▶ Instructions to follow: Print the lines of the data, starting with the first, up to and including the line where "3. The chair" appears.
Start of Source material
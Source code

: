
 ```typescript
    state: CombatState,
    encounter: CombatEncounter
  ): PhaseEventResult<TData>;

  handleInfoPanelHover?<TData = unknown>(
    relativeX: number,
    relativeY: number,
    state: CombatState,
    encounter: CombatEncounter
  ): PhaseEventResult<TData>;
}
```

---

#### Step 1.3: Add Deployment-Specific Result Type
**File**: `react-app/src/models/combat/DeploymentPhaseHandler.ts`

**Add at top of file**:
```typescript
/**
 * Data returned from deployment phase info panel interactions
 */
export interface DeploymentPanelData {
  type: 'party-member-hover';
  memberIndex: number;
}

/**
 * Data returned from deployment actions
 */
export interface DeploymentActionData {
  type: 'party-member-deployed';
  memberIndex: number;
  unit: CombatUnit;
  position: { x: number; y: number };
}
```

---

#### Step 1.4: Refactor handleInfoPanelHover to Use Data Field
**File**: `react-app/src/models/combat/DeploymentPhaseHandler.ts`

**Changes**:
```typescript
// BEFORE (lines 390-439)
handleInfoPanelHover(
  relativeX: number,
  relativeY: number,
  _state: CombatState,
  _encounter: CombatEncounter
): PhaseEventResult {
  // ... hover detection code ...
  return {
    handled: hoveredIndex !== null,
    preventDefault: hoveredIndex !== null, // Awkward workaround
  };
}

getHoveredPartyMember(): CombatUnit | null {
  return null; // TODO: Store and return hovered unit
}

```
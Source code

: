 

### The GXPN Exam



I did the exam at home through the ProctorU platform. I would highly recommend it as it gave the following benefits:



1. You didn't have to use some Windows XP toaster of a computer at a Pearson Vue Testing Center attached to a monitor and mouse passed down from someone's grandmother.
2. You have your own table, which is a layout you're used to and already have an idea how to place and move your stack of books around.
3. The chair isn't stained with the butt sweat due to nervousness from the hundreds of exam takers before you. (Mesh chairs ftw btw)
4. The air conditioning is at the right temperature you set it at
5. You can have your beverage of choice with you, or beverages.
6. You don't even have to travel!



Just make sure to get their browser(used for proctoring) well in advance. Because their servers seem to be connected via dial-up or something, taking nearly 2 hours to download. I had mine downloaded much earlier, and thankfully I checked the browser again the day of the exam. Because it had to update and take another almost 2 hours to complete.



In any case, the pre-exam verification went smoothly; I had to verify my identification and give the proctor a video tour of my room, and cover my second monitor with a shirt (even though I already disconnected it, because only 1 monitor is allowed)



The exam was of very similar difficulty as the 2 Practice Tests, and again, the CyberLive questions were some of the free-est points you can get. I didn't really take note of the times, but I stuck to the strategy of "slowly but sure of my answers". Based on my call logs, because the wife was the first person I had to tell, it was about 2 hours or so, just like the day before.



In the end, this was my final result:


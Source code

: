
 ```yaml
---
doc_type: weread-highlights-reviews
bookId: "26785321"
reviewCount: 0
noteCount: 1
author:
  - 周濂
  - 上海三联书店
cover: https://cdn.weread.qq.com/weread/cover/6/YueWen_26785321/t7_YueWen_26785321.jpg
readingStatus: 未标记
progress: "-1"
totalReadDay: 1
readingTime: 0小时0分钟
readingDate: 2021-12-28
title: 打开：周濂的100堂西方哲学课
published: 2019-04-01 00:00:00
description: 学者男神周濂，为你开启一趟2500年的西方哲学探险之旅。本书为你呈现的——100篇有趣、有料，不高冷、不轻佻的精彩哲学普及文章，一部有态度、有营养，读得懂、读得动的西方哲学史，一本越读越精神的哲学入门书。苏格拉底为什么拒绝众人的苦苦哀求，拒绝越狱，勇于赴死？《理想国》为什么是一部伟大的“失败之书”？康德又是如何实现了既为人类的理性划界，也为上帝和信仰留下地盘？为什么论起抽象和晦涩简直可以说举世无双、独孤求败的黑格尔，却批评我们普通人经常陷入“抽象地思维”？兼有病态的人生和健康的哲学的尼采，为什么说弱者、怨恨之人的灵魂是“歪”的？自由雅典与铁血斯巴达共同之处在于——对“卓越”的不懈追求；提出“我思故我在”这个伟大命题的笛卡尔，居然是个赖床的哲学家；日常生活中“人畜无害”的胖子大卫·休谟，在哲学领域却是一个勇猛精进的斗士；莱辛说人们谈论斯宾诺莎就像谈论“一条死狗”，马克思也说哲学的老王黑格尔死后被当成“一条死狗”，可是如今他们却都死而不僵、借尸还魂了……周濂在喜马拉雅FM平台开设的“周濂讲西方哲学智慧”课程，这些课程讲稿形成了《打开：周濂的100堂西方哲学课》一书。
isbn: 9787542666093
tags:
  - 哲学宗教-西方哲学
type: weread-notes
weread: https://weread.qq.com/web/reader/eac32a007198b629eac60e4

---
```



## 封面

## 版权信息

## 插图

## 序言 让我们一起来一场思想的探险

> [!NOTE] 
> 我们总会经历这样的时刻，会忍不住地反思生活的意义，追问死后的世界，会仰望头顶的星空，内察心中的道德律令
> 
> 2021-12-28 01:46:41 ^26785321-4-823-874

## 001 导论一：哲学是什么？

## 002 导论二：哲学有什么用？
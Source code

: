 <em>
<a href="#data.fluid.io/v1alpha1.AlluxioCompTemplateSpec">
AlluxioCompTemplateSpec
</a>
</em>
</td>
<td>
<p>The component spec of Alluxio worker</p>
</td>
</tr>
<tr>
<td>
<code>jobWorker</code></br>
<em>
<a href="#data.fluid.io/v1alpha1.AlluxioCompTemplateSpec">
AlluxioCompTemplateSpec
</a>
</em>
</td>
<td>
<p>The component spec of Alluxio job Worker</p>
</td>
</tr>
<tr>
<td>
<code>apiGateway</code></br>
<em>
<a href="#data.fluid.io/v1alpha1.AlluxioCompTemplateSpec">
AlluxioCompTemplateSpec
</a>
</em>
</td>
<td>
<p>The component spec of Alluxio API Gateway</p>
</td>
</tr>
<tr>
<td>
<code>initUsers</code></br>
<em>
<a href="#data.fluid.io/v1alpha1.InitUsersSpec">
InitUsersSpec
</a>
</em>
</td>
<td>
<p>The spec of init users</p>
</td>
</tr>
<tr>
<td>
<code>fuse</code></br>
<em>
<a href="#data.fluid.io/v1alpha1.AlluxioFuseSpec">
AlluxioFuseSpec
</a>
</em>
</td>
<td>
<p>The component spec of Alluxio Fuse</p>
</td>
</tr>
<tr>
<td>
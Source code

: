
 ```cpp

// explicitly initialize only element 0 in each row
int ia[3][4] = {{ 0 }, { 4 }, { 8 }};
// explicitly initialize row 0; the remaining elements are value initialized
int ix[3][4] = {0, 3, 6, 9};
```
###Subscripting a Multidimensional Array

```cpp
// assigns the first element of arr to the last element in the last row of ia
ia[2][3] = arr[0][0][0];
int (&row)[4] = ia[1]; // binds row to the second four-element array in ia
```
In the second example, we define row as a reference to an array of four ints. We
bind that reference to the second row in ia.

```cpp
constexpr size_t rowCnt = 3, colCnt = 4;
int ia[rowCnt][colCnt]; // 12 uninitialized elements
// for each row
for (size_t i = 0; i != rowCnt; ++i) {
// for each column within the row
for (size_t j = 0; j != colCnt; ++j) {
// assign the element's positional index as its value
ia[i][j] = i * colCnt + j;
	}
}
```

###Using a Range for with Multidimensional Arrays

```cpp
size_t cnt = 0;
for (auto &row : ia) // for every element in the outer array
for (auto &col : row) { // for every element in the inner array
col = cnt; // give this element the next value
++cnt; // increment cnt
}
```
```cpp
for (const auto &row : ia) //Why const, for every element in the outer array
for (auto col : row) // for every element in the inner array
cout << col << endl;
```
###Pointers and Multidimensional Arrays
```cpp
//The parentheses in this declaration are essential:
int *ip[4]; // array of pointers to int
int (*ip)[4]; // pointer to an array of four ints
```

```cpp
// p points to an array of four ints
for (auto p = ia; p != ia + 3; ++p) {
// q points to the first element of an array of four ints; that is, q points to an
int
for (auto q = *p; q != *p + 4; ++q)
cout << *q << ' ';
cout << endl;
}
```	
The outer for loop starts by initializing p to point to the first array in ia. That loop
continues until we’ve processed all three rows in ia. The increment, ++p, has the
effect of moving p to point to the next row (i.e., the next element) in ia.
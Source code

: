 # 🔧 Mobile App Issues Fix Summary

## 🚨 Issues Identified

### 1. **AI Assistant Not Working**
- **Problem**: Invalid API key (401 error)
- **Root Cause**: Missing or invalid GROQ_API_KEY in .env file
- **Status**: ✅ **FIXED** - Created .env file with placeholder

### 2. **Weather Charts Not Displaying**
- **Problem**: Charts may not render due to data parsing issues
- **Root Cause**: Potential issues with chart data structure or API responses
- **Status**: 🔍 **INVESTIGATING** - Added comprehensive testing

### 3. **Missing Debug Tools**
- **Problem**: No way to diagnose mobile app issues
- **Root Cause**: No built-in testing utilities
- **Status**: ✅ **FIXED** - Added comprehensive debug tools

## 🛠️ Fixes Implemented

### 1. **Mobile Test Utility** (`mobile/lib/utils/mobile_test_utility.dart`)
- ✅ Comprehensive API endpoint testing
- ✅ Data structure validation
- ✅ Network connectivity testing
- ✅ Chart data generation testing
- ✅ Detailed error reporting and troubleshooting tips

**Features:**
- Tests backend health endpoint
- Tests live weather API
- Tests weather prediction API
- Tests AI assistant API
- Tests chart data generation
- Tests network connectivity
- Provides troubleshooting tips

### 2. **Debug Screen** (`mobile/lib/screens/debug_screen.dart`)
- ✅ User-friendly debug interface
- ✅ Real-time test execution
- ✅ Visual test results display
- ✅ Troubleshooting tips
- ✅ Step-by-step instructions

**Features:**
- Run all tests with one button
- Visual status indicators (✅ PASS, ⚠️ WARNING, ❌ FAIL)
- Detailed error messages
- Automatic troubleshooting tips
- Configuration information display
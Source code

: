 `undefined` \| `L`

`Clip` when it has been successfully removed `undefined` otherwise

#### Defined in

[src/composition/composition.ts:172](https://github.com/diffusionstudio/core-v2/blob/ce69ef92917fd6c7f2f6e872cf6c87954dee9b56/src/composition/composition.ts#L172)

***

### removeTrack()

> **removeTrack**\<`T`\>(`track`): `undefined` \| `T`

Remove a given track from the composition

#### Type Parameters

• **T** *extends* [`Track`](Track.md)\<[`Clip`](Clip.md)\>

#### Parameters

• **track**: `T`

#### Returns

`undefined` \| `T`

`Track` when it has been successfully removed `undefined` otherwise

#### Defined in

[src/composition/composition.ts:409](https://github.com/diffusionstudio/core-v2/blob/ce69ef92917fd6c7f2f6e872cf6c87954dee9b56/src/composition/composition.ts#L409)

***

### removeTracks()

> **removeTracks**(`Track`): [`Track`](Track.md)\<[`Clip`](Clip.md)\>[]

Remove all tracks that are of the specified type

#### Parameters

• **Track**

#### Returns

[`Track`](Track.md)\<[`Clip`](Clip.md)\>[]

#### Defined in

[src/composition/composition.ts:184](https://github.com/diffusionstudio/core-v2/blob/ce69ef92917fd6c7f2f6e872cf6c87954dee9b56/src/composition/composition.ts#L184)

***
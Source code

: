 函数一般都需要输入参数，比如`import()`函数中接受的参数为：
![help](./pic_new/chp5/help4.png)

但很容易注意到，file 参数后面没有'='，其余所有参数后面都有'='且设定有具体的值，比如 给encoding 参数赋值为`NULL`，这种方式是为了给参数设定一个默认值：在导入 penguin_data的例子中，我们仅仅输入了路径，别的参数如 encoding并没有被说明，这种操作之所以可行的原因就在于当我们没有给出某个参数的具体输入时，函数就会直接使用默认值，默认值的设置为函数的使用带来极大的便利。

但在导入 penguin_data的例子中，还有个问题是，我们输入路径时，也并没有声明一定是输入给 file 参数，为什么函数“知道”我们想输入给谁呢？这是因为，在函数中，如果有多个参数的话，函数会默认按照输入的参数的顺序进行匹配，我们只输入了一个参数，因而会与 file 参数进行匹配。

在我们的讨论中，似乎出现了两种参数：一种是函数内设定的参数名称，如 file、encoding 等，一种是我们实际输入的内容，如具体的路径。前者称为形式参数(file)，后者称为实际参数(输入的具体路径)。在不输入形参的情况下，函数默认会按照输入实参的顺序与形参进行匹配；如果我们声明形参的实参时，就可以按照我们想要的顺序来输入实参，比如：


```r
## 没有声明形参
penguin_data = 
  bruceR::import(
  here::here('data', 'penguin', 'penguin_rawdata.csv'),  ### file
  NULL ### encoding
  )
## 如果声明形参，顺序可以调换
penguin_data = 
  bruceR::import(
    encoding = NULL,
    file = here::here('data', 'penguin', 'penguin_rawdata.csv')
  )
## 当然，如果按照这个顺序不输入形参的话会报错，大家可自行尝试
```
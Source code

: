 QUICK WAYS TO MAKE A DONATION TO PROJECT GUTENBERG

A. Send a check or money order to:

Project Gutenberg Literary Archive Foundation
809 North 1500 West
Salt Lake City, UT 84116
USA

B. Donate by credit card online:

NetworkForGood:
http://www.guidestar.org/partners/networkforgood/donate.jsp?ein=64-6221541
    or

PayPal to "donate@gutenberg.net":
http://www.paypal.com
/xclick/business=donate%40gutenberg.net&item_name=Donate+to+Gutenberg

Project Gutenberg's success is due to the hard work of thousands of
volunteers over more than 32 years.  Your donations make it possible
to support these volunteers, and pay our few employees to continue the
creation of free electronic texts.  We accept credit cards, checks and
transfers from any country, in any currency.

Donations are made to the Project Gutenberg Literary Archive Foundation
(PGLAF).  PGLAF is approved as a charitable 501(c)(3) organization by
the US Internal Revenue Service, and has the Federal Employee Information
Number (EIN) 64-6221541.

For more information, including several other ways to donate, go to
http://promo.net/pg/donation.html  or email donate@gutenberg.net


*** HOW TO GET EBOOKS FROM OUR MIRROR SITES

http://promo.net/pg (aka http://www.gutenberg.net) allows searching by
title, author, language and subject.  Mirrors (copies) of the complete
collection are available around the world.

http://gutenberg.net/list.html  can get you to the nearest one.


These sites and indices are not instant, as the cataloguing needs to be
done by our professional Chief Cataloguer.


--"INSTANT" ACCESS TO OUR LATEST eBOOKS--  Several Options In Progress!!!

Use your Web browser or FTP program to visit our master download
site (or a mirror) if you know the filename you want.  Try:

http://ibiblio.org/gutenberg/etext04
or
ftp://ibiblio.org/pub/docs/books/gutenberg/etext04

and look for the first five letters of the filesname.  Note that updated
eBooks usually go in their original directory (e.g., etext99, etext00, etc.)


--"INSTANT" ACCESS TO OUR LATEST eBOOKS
End of Source material
▶ Result of this exercise:
Source code

:
 ```typescript
    state: CombatState,
    encounter: CombatEncounter
  ): PhaseEventResult<TData>;

  handleInfoPanelHover?<TData = unknown>(
    relativeX: number,
    relativeY: number,
    state: CombatState,
    encounter: CombatEncounter
  ): PhaseEventResult<TData>;
}
```

---

#### Step 1.3: Add Deployment-Specific Result Type
**File**: `react-app/src/models/combat/DeploymentPhaseHandler.ts`

**Add at top of file**:
```typescript
/**
 * Data returned from deployment phase info panel interactions
 */
export interface DeploymentPanelData {
  type: 'party-member-hover';
  memberIndex: number;
}

/**
 * Data returned from deployment actions
 */
export interface DeploymentActionData {
  type: 'party-member-deployed';
  memberIndex: number;
  unit: CombatUnit;
  position: { x: number; y: number };
}
```

---

#### Step 1.4: Refactor handleInfoPanelHover to Use Data Field
**File**: `react-app/src/models/combat/DeploymentPhaseHandler.ts`

**Changes**:
```typescript
// BEFORE (lines 390-439)
handleInfoPanelHover(
  relativeX: number,
  relativeY: number,
  _state: CombatState,
  _encounter: CombatEncounter
): PhaseEventResult {
  // ... hover detection code ...
  return {
    handled: hoveredIndex !== null,
    preventDefault: hoveredIndex !== null, // Awkward workaround
  };
}

getHoveredPartyMember(): CombatUnit | null {
  return null; // TODO: Store and return hovered unit
}

```
Source code

: 

### The GXPN Exam



I did the exam at home through the ProctorU platform. I would highly recommend it as it gave the following benefits:



1. You didn't have to use some Windows XP toaster of a computer at a Pearson Vue Testing Center attached to a monitor and mouse passed down from someone's grandmother.
2. You have your own table, which is a layout you're used to and already have an idea how to place and move your stack of books around.
3. The chair isn't stained with the butt sweat due to nervousness from the hundreds of exam takers before you. (Mesh chairs ftw btw)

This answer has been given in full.